### TASK STATEMENT
Could you filter the records below down to the lines that include the word "incidenza"?

*** INFORMATION SUPPLIED

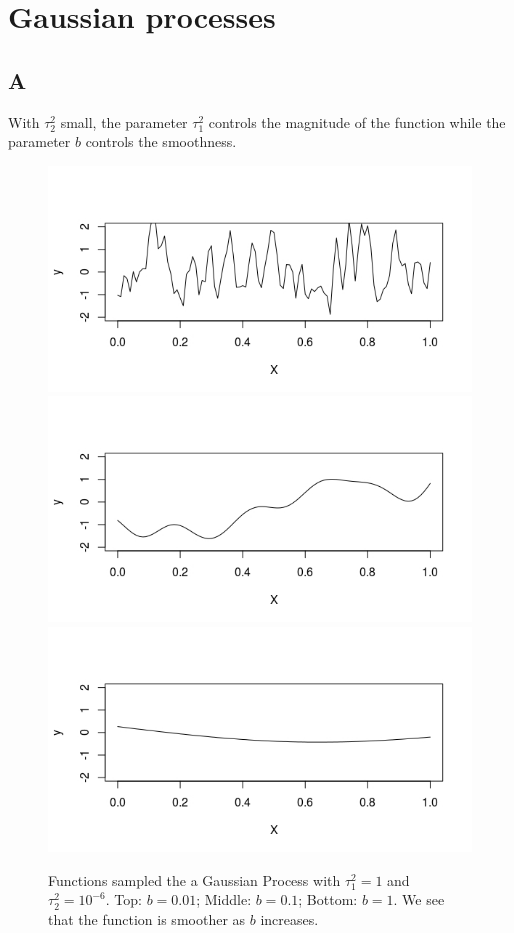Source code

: \documentclass{article}
\begin{document}
\section*{Gaussian processes}
\subsection*{A}
With \(\tau^2_2\) small, the parameter \(\tau^2_1\) controls the magnitude of the function while the parameter \(b\) controls the smoothness.
\begin{figure}
\includegraphics[width=\textwidth]{gp_b001.jpeg}
\includegraphics[width=\textwidth]{gp_b01.jpeg}
\includegraphics[width=\textwidth]{gp_b1.jpeg}
\caption{Functions sampled the a Gaussian Process with \(\tau_1^2 = 1\) and \(\tau_2^2 = 10^{-6}\). Top: \(b = 0.01\); Middle: \(b = 0.1\); Bottom: \(b = 1\). We see that the function is smoother as \(b\) increases.}
\label{fig:gp_b}
\end{figure}
\end{document}
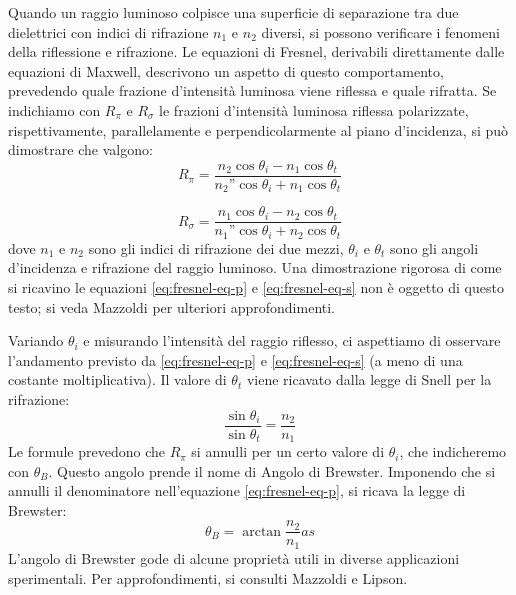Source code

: Quando un raggio luminoso colpisce una superficie di separazione tra due
dielettrici con indici di rifrazione $n_1$ e $n_2$ diversi, si possono verificare
i fenomeni della riflessione e rifrazione.
Le equazioni di Fresnel, derivabili direttamente dalle equazioni di Maxwell, %
descrivono un aspetto di questo comportamento, prevedendo quale frazione d'intensità
luminosa viene riflessa e quale rifratta. Se indichiamo con $R_\pi$ e $R_\sigma$ le
frazioni d'intensità luminosa riflessa polarizzate, rispettivamente, parallelamente
e perpendicolarmente al piano d'incidenza, si può dimostrare che valgono:
%
\begin{equation}
  R_\pi = \frac {
    n_2 \cos{\theta_i} - n_1 \cos{\theta_t}
  } {
    n_2” \cos{\theta_i} + n_1 \cos{\theta_t}
  }\label{eq:fresnel-eq-p}
\end{equation}

\begin{equation}
  R_\sigma = \frac {
    n_1 \cos{\theta_i} - n_2 \cos{\theta_t}
  } {
    n_1” \cos{\theta_i} + n_2 \cos{\theta_t}
  }\label{eq:fresnel-eq-s}
\end{equation}
%
\noindent dove $n_1$ e $n_2$ sono gli indici di rifrazione dei due mezzi, $\theta_i$ e
$\theta_t$ sono gli angoli d'incidenza e rifrazione del raggio luminoso.
Una dimostrazione rigorosa di come si ricavino le equazioni \eqref{eq:fresnel-eq-p} e \eqref{eq:fresnel-eq-s} non è oggetto
di questo testo;
si veda Mazzoldi\cite{mazzoldi98} per ulteriori approfondimenti.

Variando $\theta_i$ e misurando l’intensità del raggio riflesso,
ci aspettiamo di osservare l'andamento previsto da \eqref{eq:fresnel-eq-p} e \eqref{eq:fresnel-eq-s} (a meno di una
costante moltiplicativa).
Il valore di $\theta_t$ viene ricavato dalla legge di Snell per la rifrazione:
%
\begin{equation}
  \frac {\sin{\theta_i}} {\sin{\theta_t}} = \frac {n_2} {n_1}
  \label{eq:legge-snell}
\end{equation}
%
\noindent Le formule prevedono che $R_\pi$ si annulli per un certo valore di $\theta_i$,
che indicheremo con $\theta_B$.
Questo angolo prende il nome di Angolo di Brewster. Imponendo che si annulli il
denominatore nell'equazione \eqref{eq:fresnel-eq-p}, si ricava la legge di Brewster:
%
\begin{equation}
  \theta_B = \arctan{
    \frac {n_2} {n_1}as
  }\label{eq:legge-brewster}
\end{equation}
%
\noindent  L’angolo di Brewster gode di alcune proprietà utili in diverse applicazioni
sperimentali.
Per approfondimenti, si consulti Mazzoldi\cite{mazzoldi98} e Lipson\cite{lipson20}.
\endinput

******

### YOUR RESPONSE
e perpendicolarmente al piano d'incidenza, si può dimostrare che valgono:
$\theta_t$ sono gli angoli d'incidenza e rifrazione del raggio luminoso.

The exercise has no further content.